- _Problem description_: The answer must be a single number, namely how many lines in the entries below contain the string "https".

- _Extracted information_:
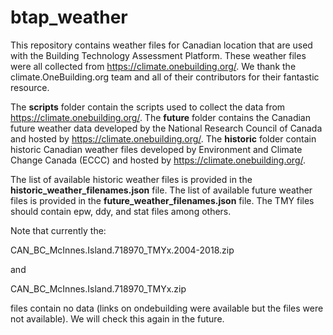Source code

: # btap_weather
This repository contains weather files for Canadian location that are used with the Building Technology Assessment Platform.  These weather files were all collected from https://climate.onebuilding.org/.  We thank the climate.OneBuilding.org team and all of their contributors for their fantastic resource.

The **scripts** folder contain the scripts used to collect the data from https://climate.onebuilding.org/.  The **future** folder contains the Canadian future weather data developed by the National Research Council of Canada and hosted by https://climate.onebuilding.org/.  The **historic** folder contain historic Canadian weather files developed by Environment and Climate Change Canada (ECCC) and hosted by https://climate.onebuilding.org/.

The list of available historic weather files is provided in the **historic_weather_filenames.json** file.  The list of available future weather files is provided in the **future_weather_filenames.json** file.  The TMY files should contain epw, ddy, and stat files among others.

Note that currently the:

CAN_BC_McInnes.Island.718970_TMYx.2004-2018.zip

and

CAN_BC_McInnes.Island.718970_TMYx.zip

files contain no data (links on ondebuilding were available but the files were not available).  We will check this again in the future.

...

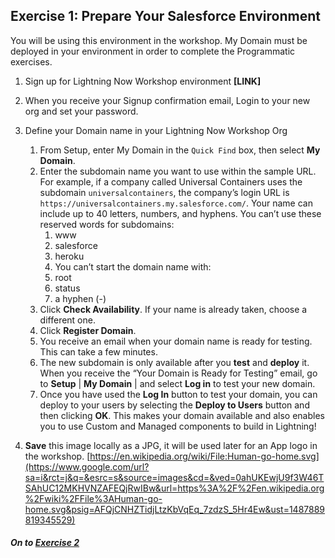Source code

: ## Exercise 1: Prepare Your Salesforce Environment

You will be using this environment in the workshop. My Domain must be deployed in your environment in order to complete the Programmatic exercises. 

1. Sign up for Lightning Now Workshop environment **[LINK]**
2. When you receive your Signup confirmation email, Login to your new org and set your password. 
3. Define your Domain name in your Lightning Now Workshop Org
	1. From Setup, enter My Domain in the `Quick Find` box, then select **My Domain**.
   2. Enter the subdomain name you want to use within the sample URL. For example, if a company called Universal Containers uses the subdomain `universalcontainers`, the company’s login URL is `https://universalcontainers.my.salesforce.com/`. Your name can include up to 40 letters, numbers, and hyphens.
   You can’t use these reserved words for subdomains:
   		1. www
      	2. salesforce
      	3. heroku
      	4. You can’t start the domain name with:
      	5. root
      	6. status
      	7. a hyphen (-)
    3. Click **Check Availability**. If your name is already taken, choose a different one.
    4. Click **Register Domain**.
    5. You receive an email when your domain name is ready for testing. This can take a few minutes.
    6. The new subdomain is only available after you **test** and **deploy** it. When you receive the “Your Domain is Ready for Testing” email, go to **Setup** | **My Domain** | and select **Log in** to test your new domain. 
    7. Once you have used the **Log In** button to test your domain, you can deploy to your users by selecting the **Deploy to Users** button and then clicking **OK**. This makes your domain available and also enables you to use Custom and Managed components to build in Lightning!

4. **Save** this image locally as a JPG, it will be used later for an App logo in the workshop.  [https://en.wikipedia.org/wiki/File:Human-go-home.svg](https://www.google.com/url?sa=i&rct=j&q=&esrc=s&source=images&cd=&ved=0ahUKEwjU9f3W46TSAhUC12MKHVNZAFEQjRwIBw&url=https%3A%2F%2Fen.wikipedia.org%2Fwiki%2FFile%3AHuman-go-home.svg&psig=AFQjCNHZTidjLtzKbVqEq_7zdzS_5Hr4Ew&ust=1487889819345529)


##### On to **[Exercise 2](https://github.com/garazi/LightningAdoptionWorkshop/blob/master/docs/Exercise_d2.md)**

- _Worked solution_: 5